Un autre cadran se trouvant dans la cour Descartes sur la façade plein nord, n’est éclairé par le soleil qu’à certaines heures de la journée (tôt le matin et tard le soir) et qu’à certaines époques de l’année. Y est inscrite la devise : Vix orimur et occidimus, « À peine paraissons-nous et nous disparaissons ».
Ces deux cadrans sont probablement l’œuvre du Père Alexandre Guy Pingré, prêtre, astronome et géographe de renom. Chanoine régulier, il rejoignit l’abbaye Sainte-Geneviève en 1753 où il fut nommé bibliothécaire et chancelier d’université.
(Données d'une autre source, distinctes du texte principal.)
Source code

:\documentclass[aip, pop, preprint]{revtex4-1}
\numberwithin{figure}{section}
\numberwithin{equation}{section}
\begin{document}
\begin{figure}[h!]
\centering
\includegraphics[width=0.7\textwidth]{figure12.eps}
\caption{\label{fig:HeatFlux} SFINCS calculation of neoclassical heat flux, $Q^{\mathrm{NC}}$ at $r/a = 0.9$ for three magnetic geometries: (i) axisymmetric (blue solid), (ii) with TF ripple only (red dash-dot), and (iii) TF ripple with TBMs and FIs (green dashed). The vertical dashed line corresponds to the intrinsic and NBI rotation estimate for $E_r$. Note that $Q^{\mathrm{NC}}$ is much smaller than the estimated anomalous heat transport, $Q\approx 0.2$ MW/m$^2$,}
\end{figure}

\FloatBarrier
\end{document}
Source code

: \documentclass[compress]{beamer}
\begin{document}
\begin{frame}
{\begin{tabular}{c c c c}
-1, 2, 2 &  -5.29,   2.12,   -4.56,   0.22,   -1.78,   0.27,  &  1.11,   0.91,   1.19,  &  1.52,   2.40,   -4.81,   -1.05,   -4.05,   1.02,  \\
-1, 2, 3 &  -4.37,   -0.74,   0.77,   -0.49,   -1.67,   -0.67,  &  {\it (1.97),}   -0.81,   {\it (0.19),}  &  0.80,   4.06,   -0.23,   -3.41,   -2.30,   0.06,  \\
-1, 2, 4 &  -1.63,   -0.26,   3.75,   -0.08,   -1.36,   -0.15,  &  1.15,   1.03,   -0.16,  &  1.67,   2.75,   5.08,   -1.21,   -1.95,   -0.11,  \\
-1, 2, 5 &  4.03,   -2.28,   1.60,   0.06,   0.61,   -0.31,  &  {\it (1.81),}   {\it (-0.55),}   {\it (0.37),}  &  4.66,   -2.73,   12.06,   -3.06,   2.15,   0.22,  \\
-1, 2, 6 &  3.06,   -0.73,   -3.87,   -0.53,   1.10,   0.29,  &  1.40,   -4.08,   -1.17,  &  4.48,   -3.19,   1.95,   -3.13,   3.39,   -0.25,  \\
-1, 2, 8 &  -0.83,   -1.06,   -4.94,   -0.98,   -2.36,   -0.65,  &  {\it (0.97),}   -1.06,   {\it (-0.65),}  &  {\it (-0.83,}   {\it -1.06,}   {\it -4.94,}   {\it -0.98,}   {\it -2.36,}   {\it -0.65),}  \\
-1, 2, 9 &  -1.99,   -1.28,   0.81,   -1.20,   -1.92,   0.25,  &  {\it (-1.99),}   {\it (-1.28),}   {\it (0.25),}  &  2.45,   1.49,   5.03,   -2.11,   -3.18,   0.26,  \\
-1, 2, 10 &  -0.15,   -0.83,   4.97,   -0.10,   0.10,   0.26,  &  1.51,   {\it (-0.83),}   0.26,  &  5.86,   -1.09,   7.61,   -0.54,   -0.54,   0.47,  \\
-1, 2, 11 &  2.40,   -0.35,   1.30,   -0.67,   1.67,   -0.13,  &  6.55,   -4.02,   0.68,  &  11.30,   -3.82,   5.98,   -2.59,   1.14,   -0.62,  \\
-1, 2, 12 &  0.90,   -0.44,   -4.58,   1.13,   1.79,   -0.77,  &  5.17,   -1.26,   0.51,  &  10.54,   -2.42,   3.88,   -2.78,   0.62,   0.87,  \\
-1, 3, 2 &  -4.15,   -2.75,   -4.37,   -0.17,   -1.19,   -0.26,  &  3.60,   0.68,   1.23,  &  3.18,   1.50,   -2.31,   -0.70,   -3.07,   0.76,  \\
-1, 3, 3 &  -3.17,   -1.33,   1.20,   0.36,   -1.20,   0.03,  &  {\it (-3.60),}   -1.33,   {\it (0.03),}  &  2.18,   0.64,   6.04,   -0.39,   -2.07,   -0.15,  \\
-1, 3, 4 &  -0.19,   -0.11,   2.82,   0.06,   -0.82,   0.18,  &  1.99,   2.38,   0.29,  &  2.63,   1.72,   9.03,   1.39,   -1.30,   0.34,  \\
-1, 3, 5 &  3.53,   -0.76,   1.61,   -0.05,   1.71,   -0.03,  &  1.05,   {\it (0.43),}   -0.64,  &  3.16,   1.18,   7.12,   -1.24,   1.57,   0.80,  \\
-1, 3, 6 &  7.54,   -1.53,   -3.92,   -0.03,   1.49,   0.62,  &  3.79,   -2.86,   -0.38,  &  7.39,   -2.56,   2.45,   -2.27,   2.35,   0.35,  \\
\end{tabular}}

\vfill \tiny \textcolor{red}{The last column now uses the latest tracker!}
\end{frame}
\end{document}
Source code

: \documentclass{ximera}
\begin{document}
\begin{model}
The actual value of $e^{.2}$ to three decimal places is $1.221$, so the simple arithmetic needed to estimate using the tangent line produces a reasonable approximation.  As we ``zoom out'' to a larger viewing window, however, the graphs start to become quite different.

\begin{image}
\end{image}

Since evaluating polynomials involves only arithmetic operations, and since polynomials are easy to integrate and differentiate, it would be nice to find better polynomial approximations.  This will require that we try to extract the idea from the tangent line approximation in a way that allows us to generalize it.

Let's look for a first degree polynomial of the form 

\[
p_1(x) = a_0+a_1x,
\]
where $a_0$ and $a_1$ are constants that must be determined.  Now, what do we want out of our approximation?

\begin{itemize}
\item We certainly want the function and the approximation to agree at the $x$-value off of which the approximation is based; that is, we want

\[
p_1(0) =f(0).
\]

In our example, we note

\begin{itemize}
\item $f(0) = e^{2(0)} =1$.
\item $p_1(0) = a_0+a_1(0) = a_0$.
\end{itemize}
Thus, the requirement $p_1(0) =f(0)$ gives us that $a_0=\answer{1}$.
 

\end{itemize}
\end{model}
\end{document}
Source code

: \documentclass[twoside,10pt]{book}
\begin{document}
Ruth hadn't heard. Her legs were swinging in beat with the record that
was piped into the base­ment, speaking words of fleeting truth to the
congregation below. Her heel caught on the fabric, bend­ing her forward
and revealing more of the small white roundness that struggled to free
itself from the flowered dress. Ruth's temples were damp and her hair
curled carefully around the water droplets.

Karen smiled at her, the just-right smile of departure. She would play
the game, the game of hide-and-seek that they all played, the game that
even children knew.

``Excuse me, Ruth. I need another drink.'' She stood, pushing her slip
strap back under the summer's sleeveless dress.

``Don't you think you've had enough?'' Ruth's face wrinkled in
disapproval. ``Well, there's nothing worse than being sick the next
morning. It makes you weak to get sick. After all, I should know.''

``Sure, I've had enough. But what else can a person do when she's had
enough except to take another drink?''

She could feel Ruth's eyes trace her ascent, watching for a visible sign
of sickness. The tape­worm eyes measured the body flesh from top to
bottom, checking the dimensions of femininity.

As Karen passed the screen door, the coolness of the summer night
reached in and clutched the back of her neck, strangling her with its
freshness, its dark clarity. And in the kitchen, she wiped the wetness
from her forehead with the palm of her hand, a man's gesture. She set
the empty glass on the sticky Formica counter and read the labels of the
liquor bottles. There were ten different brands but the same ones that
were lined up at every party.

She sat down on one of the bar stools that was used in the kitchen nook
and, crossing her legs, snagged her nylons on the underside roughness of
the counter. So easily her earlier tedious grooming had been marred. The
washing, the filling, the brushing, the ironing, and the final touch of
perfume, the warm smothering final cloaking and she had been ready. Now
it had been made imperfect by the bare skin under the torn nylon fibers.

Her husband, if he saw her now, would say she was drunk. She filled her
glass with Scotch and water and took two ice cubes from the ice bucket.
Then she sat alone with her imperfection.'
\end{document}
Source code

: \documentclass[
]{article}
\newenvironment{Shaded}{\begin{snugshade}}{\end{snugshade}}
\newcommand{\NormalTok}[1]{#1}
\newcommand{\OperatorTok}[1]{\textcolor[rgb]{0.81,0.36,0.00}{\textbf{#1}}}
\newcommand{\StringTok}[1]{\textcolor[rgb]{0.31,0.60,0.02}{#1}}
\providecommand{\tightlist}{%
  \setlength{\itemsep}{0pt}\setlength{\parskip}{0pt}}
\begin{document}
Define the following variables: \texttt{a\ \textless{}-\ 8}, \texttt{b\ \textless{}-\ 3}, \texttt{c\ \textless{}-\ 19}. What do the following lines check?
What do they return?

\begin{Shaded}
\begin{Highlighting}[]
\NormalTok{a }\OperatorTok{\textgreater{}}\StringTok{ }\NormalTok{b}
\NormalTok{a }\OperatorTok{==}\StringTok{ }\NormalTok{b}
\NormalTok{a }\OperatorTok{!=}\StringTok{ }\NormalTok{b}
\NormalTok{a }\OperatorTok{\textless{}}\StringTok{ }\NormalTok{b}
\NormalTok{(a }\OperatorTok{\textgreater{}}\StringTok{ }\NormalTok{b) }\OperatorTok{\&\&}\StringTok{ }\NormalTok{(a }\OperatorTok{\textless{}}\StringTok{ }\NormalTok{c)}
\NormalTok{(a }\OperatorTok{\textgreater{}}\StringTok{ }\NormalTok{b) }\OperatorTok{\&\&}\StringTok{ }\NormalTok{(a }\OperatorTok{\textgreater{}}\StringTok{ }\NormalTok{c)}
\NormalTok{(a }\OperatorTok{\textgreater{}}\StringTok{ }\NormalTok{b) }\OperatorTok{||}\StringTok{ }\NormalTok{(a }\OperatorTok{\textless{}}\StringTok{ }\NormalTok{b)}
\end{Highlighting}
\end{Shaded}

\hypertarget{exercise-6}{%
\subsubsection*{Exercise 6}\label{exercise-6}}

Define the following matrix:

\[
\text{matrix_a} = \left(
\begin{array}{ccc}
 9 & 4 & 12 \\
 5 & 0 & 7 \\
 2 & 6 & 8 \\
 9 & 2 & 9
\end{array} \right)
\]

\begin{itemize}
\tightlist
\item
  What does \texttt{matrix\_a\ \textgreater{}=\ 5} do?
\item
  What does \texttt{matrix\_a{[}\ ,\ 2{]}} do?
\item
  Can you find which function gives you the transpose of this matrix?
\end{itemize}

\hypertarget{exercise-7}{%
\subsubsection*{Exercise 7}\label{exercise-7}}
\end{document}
On lui construisit même un petit observatoire dans l’abbaye. Membre de l’académie des Sciences, on le chargea de plusieurs voyages d’études, ainsi une expédition à l’île Rodrigues (archipel des Mascareignes) pour observer le transit astronomique de Vénus. Il reprit les calculs de l’ouvrage L’art de calculer les dates sur les éclipses des dix-huit premiers de l’ère chrétienne et les étendit jusqu’à mille ans avant Jésus-Christ.
Retour à l’ancien point central de l’abbaye, le vestibule au centre de la croix qui sépare les trois cours et le cloître. C’est là que le Père Claude-Paul de Creil édifia les plans, entre 1672 et 1676, de son chef-d’œuvre, le somptueux escalier des Prophètes.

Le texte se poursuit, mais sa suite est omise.